Description of the task:
Lines from the beginning of the material below through the line that has "m_1 m_3 + \cdots)" are to be reproduced exactly, but pictures are not.

■ ■ ■ ■ ■ ■ ■

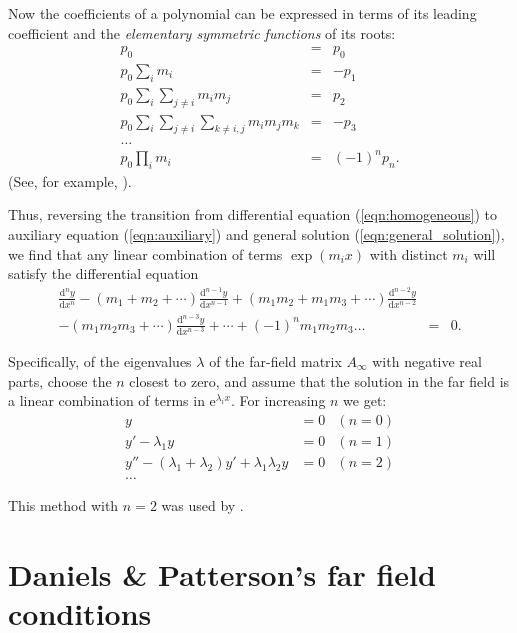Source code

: \documentclass{article}
\begin{document}
Now the coefficients of a polynomial can be expressed in terms of its
leading coefficient and the \emph{elementary symmetric functions} of
its roots:
\begin{eqnarray}
p_0 & = & p_0 \\
p_0 \sum_i m_i & = & -p_1 \\
p_0 \sum_i \sum_{j\not=i} m_i m_j & = & p_2 \\
p_0 \sum_i \sum_{j\not=i} \sum_{k\not=i,j} m_i m_j m_k & = & -p_3 \\
\ldots \\
p_0 \prod_i m_i & = & (-1)^n p_n.
\end{eqnarray}
(See, for example, \citealp[ch.~5]{Turnbull52:TE}).

Thus, reversing the transition from differential equation
(\ref{eqn:homogeneous}) to auxiliary
equation (\ref{eqn:auxiliary}) and general solution
(\ref{eqn:general_solution}), we find that any linear combination of
terms $\exp(m_i x)$ with distinct $m_i$ will satisfy the differential
equation
\begin{eqnarray}
\frac{\mathrm{d}^n y}{\mathrm{d} x^n}
- (m_1+m_2+\cdots) \frac{\mathrm{d}^{n-1} y}{\mathrm{d} x^{n-1}}
+ (m_1 m_2 + m_1 m_3 + \cdots) 
        \frac{\mathrm{d}^{n-2} y}{\mathrm{d} x^{n-2}} & &  
\label{eqn:ESF_ABC} \\
- (m_1 m_2 m_3 + \cdots) 
        \frac{\mathrm{d}^{n-3} y}{\mathrm{d} x^{n-3}}
+\cdots
+ (-1)^n m_1 m_2 m_3\ldots & = & 0. \nonumber
\end{eqnarray}

Specifically, of the eigenvalues $\lambda$ of the far-field matrix
$A_\infty$ with negative real parts, choose the $n$ closest to zero,
and assume that the solution in the far field is a linear combination
of terms in $\mathrm e^{\lambda_i x}$.  For increasing $n$ we get:
\begin{align}
   y&=0 &(n=0) \\
   y' - \lambda_1 y &=0 &(n=1) \\
   y'' - (\lambda_1+\lambda_2) y' + \lambda_1 \lambda_2 y &=0 &(n=2) \\
   \ldots \nonumber
\end{align}

This method with $n=2$ was used by \citet[eq.~2.5]{Gill69:JFM-35-775}.


\section{Daniels \& Patterson's far field conditions}
\label{sec:Daniels}
\end{document}
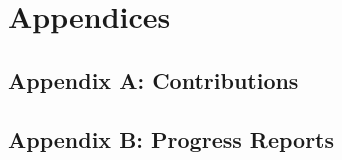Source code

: \newcommand{\homedir}{/home/bscholtz/workspace/workspace-latex/templates/latex-template-uct/}



\newcommand{\coursecode}{EEE4XXXX}
\newcommand{\assignment}{Assignment One}
\newcommand{\lecturer}{Prof. Ed Boje}

\pagestyle{fancy}
\fancyhf{}
\cfoot{\thepage}






\newpage
\tableofcontents



\newpage








\newpage
\section*{Appendices}
\subsection*{Appendix A: Contributions}
\subsection*{Appendix B: Progress Reports}



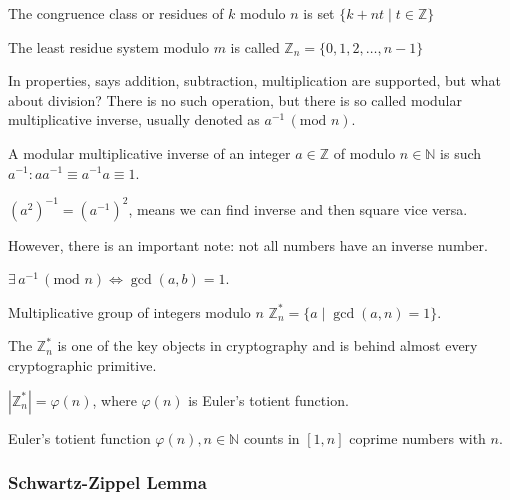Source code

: \documentclass[../lecture-notes.tex]{subfiles}
\begin{document}
\begin{definition}
    The congruence class or residues of $k$ modulo $n$ is set $\{ k + nt \mid t \in \mathbb{Z}\}$    
\end{definition}

\begin{definition}
    The least residue system modulo $m$ is called $\mathbb{Z}_n = \{0, 1, 2, \dots, n-1\}$
\end{definition}

In properties, says addition, subtraction, multiplication are supported, but what about division? There is no such operation, but there is so called modular multiplicative inverse, usually denoted as $a^{-1} \, (\text{mod } n)$.

\begin{definition}
    A modular multiplicative inverse of an integer $a \in \mathbb{Z}$ of modulo $n \in \mathbb{N}$ is such $a^{-1}: aa^{-1} \equiv a^{-1}a \equiv 1$.
\end{definition}

\begin{remark}
    $(a^{2})^{-1} = (a^{-1})^{2}$, means we can find inverse and then square vice versa.
\end{remark}

However, there is an important note: not all numbers have an inverse number.

\begin{theorem}
    $\exists \, a^{-1} \, (\text{mod } n) \iff \gcd(a, b) = 1$.
\end{theorem}

\begin{definition}
    Multiplicative group of integers modulo $n$ $\mathbb{Z}_{n}^{*} = \{a \mid \gcd(a, n) = 1\}$.
\end{definition}

The $\mathbb{Z}_{n}^{*}$ is one of the key objects in cryptography and is behind almost every cryptographic primitive.

\begin{lemma}
    $|\mathbb{Z}_{n}^{*}| = \varphi(n)$, where $\varphi(n)$ is Euler's totient function.
\end{lemma}

\begin{definition}
    Euler's totient function $\varphi(n), n \in \mathbb{N}$ counts in $[1, n]$ coprime numbers with $n$. 
\end{definition}

\subsubsection{Schwartz-Zippel Lemma}
\end{document}
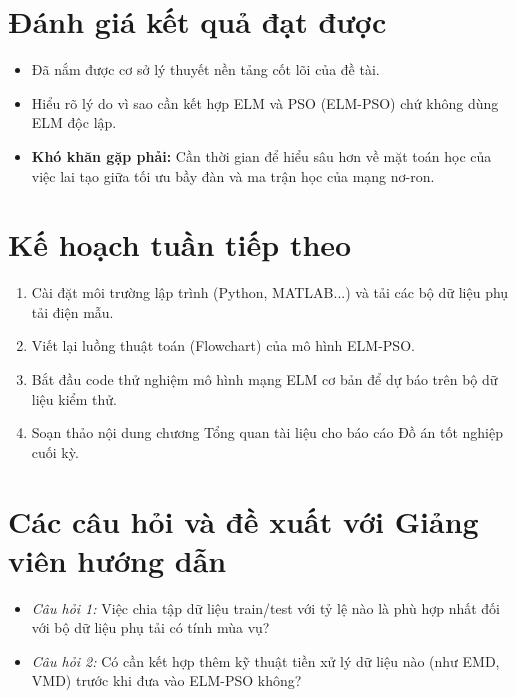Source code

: \documentclass[12pt,a4paper]{article}
\begin{document}
\section{Đánh giá kết quả đạt được}
\begin{itemize}
    \item Đã nắm được cơ sở lý thuyết nền tảng cốt lõi của đề tài.
    \item Hiểu rõ lý do vì sao cần kết hợp ELM và PSO (ELM-PSO) chứ không dùng ELM độc lập.
    \item \textbf{Khó khăn gặp phải:} Cần thời gian để hiểu sâu hơn về mặt toán học của việc lai tạo giữa tối ưu bầy đàn và ma trận học của mạng nơ-ron.
\end{itemize}

\section{Kế hoạch tuần tiếp theo}
\begin{enumerate}
    \item Cài đặt môi trường lập trình (Python, MATLAB...) và tải các bộ dữ liệu phụ tải điện mẫu.
    \item Viết lại luồng thuật toán (Flowchart) của mô hình ELM-PSO.
    \item Bắt đầu code thử nghiệm mô hình mạng ELM cơ bản để dự báo trên bộ dữ liệu kiểm thử.
    \item Soạn thảo nội dung chương Tổng quan tài liệu cho báo cáo Đồ án tốt nghiệp cuối kỳ.
\end{enumerate}

\section{Các câu hỏi và đề xuất với Giảng viên hướng dẫn}
\begin{itemize}
    \item \textit{Câu hỏi 1:} Việc chia tập dữ liệu train/test với tỷ lệ nào là phù hợp nhất đối với bộ dữ liệu phụ tải có tính mùa vụ?
    \item \textit{Câu hỏi 2:} Có cần kết hợp thêm kỹ thuật tiền xử lý dữ liệu nào (như EMD, VMD) trước khi đưa vào ELM-PSO không?
\end{itemize}
\end{document}
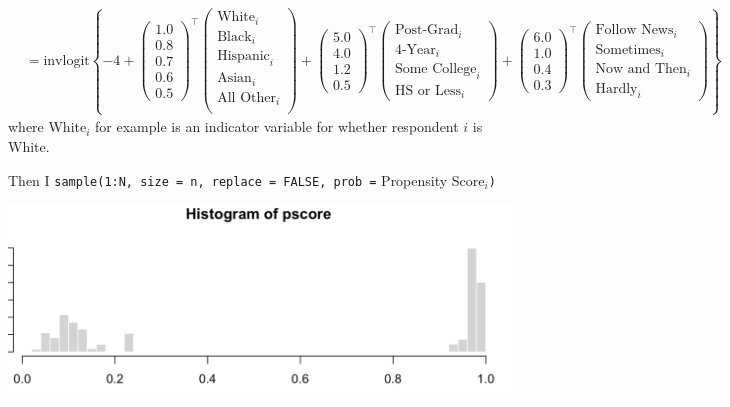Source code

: \documentclass[ignorenonframetext, 10.5pt, aspectratio=169]{beamer}
\begin{document}
\begin{frame}
\footnotesize
\begin{align*}
&= \text{invlogit}\left\{-4 + \begin{pmatrix}1.0\\0.8 \\0.7\\ 0.6\\ 0.5\end{pmatrix}^\top\begin{pmatrix}\text{White}_i\\\text{Black}_i\\\text{Hispanic}_i\\\text{Asian}_i\\\text{All Other}_i\\\end{pmatrix} + 
\begin{pmatrix}5.0\\4.0\\1.2\\0.5\end{pmatrix}^\top\begin{pmatrix}\text{Post-Grad}_i\\\text{4-Year}_i\\\text{Some College}_i\\\text{HS or Less}_i\end{pmatrix}  + 
\begin{pmatrix}6.0\\1.0\\ 0.4\\ 0.3\end{pmatrix}^\top\begin{pmatrix}\text{Follow News}_i\\\text{Sometimes}_i\\\text{Now and Then}_i\\\text{Hardly}_i\end{pmatrix}\right\}
\end{align*}
where White$_{i}$ for example is an indicator variable for whether respondent \(i\) is White. 


\normalsize
Then I \texttt{sample(1:N, size = n, replace = FALSE, prob =} Propensity Score$_i$\texttt{)}

\end{frame}


\begin{frame}
\centering
\includegraphics[width = 0.8\linewidth]{pscore.png}
\end{frame}
\end{document}
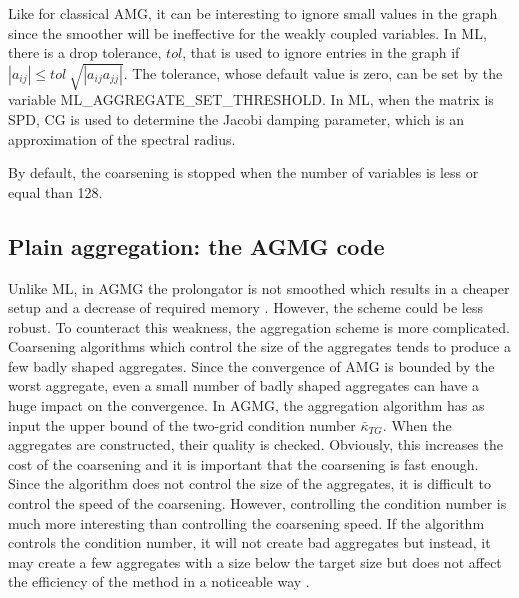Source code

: Like for classical AMG, it can be interesting to ignore small values in
the graph since the smoother will be ineffective for the weakly coupled
variables. In ML, there is a drop tolerance, $tol$, that is used to ignore
entries in the graph if $|a_{ij}| \leq tol\ \sqrt{|a_{ij} a_{jj}|}$. The
tolerance, whose default value is zero, can be set by the variable 
ML\_AGGREGATE\_SET\_THRESHOLD.  In ML, when the matrix is SPD, CG is used 
to determine the Jacobi damping parameter, which is an approximation of 
the spectral radius.

By default, the coarsening is stopped when the number of variables is less 
or equal than 128.

\subsection{Plain aggregation: the AGMG code}
Unlike ML, in AGMG the prolongator is not smoothed which results in a
cheaper setup and a decrease of required memory \cite{agmg2}. However, 
the scheme could be less robust. To counteract this weakness, 
the aggregation scheme is more complicated. Coarsening algorithms which control
the size of the aggregates tends to produce a few badly shaped aggregates.
Since the convergence of AMG is bounded by the worst aggregate, even a small 
number of badly shaped aggregates can have a huge impact on the convergence. 
In AGMG, the aggregation algorithm has as input the upper bound of the 
two-grid condition number $\bar{\kappa}_{TG}$. When the aggregates are constructed,
their quality is checked. Obviously, this increases the cost of the coarsening
and it is important that the coarsening is fast enough. Since the algorithm 
does not control the size of the aggregates, it is difficult to control the 
speed of the coarsening. However, controlling the condition number is much 
more interesting than controlling the coarsening speed. If the algorithm 
controls the condition number, it will not create bad aggregates but instead, it 
may create a few aggregates with a size below the target size but 
does not affect the efficiency of the method in a noticeable way \cite{agmg2}. 

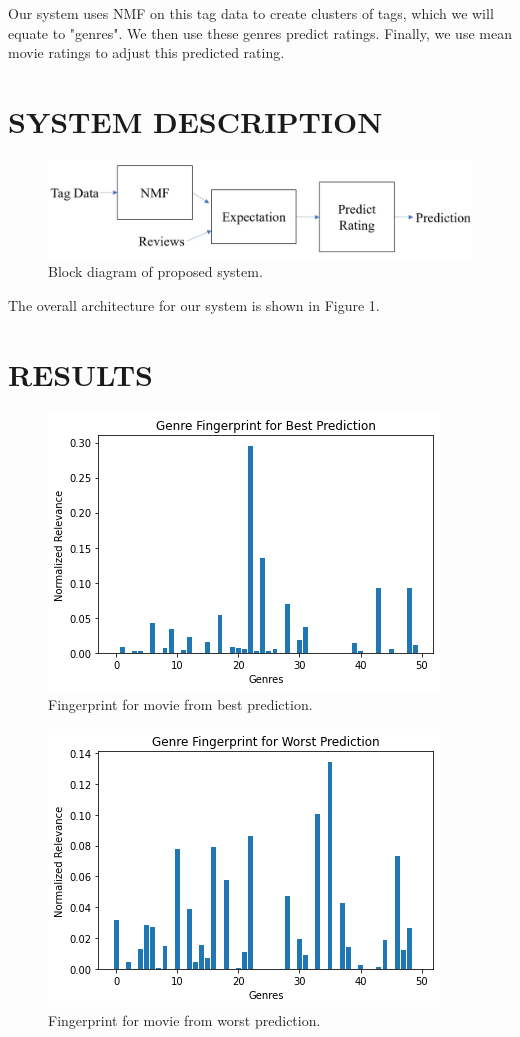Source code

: \documentclass[letterpaper, 10 pt, conference]{ieeeconf}  %
\begin{document}
Our system uses NMF on this tag data to create clusters of tags, which we will equate to "genres". We then use these genres predict ratings. Finally, we use mean movie ratings to adjust this predicted rating.


\section{SYSTEM DESCRIPTION}

\begin{figure}[h]
   \includegraphics[scale=0.5]{./figs/blockdiagram.jpg}
   \caption{Block diagram of proposed system.}
\end{figure}


The overall architecture for our system is shown in Figure 1.


\section{RESULTS}
\begin{figure}[h]
   \includegraphics[scale=0.5]{./figs/bestfingerprint.png}
   \caption{Fingerprint for movie from best prediction.}
\end{figure}

\begin{figure}[h]
   \includegraphics[scale=0.5]{./figs/worstfingerprint.png}
   \caption{Fingerprint for movie from worst prediction.}
\end{figure}
\end{document}
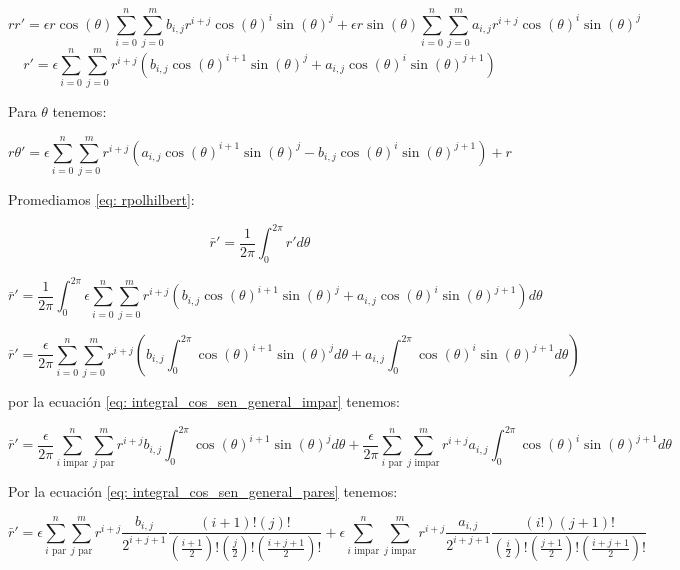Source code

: \[
 rr'=\epsilon r\cos(\theta)\sum_{i=0}^{n}\sum_{j=0}^{m}b_{i,j}r^{i+j}\cos(\theta)^i\sin(\theta)^j + \epsilon r\sin(\theta)\sum_{i=0}^{n}\sum_{j=0}^{m}a_{i,j}r^{i+j}\cos(\theta)^i\sin(\theta)^j
\]
\begin{equation}\label{eq: rpolhilbert}
 r'=\epsilon\sum_{i=0}^{n}\sum_{j=0}^{m}r^{i+j}(b_{i,j}\cos(\theta)^{i+1}\sin(\theta)^j+a_{i,j}\cos(\theta)^i\sin(\theta)^{j+1})
\end{equation}

Para $\theta$ tenemos:

\begin{equation}\label{eq: thetapolhilbert}
	r\theta'=\epsilon\sum_{i=0}^{n}\sum_{j=0}^{m}r^{i+j}(a_{i,j}\cos(\theta)^{i+1}\sin(\theta)^j-b_{i,j}\cos(\theta)^{i}\sin(\theta)^{j+1})+r
\end{equation}

Promediamos \eqref{eq: rpolhilbert}:

\[
\bar{r}'=\frac{1}{2\pi}\int_{0}^{2\pi}r'd\theta
\]

\[
\bar{r}'=\frac{1}{2\pi}\int_{0}^{2\pi}\epsilon\sum_{i=0}^{n}\sum_{j=0}^{m}r^{i+j}(b_{i,j}\cos(\theta)^{i+1}\sin(\theta)^j+a_{i,j}\cos(\theta)^i\sin(\theta)^{j+1})d\theta
\]

\[
\bar{r}'=\frac{\epsilon}{2\pi}\sum_{i=0}^{n}\sum_{j=0}^{m}r^{i+j}\left(b_{i,j}\int_{0}^{2\pi}\cos(\theta)^{i+1}\sin(\theta)^j d\theta+a_{i,j}\int_{0}^{2\pi}\cos(\theta)^i\sin(\theta)^{j+1} d\theta\right)
\]

por la ecuación \eqref{eq: integral_cos_sen_general_impar} tenemos:

\[
\bar{r}'=\frac{\epsilon}{2\pi}\sum_{i \text{ impar}}^{n}\sum_{j \text{ par}}^{m}r^{i+j}b_{i,j}\int_{0}^{2\pi}\cos(\theta)^{i+1}\sin(\theta)^j d\theta+\frac{\epsilon}{2\pi}\sum_{i \text{ par}}^{n}\sum_{j \text{ impar}}^{m}r^{i+j}a_{i,j}\int_{0}^{2\pi}\cos(\theta)^i\sin(\theta)^{j+1} d\theta
\]

Por la ecuación \eqref{eq: integral_cos_sen_general_pares} tenemos:

\begin{equation}\label{r_promedio}
	\bar{r}'=\epsilon\sum_{i \text{ par}}^{n}\sum_{j \text{ par}}^{m}r^{i+j}\frac{b_{i,j}}{2^{i+j+1}}\frac{\left(i+1\right)!\left(j\right)!}{\left(\frac{i+1}{2}\right)!\left(\frac{j}{2}\right)!\left(\frac{i+j+1}{2}\right)!}+\epsilon\sum_{i \text{ impar}}^{n}\sum_{j \text{ impar}}^{m}r^{i+j}\frac{a_{i,j}}{2^{i+j+1}}\frac{\left(i!\right)\left(j+1\right)!}{\left(\frac{i}{2}\right)!\left(\frac{j+1}{2}\right)!\left(\frac{i+j+1}{2}\right)!}
\end{equation}

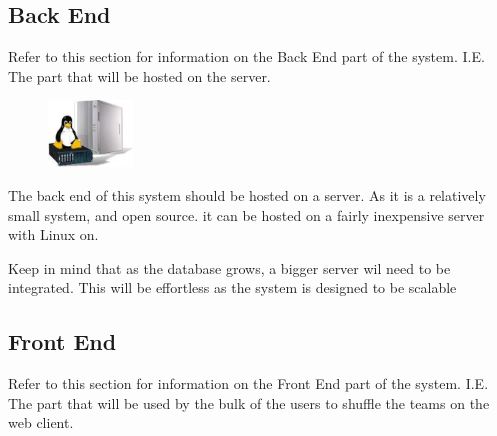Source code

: \subsection{Back End}
	Refer to this section for information on the Back End part of the system. I.E. The part that will be hosted on the server.\par
	\vspace{0.3cm}
	
\begin{figure}
    \includegraphics[width=0.2\textwidth]{./graphics/LinuxServer.jpg}
\end{figure}

The back end of this system should be hosted on a server.
As it is a relatively small system, and open source. it can be hosted on a fairly inexpensive server with Linux on.

Keep in mind that as the database grows, a bigger server wil need to be integrated.  This will be effortless as the system is designed to be scalable

\subsection{Front End}
	Refer to this section for information on the Front End part of the system. I.E. The part that will be 	used by the bulk of the users to shuffle the teams on the web client.\par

■ ■ ■ ■ ■ ■ ■

Output of the task:
Source code

: \documentclass{article}
\begin{document}
Now the coefficients of a polynomial can be expressed in terms of its
leading coefficient and the \emph{elementary symmetric functions} of
its roots:
\begin{eqnarray}
p_0 & = & p_0 \\
p_0 \sum_i m_i & = & -p_1 \\
p_0 \sum_i \sum_{j\not=i} m_i m_j & = & p_2 \\
p_0 \sum_i \sum_{j\not=i} \sum_{k\not=i,j} m_i m_j m_k & = & -p_3 \\
\ldots \\
p_0 \prod_i m_i & = & (-1)^n p_n.
\end{eqnarray}
(See, for example, \citealp[ch.~5]{Turnbull52:TE}).

Thus, reversing the transition from differential equation
(\ref{eqn:homogeneous}) to auxiliary
equation (\ref{eqn:auxiliary}) and general solution
(\ref{eqn:general_solution}), we find that any linear combination of
terms $\exp(m_i x)$ with distinct $m_i$ will satisfy the differential
equation
\begin{eqnarray}
\frac{\mathrm{d}^n y}{\mathrm{d} x^n}
- (m_1+m_2+\cdots) \frac{\mathrm{d}^{n-1} y}{\mathrm{d} x^{n-1}}
+ (m_1 m_2 + m_1 m_3 + \cdots) 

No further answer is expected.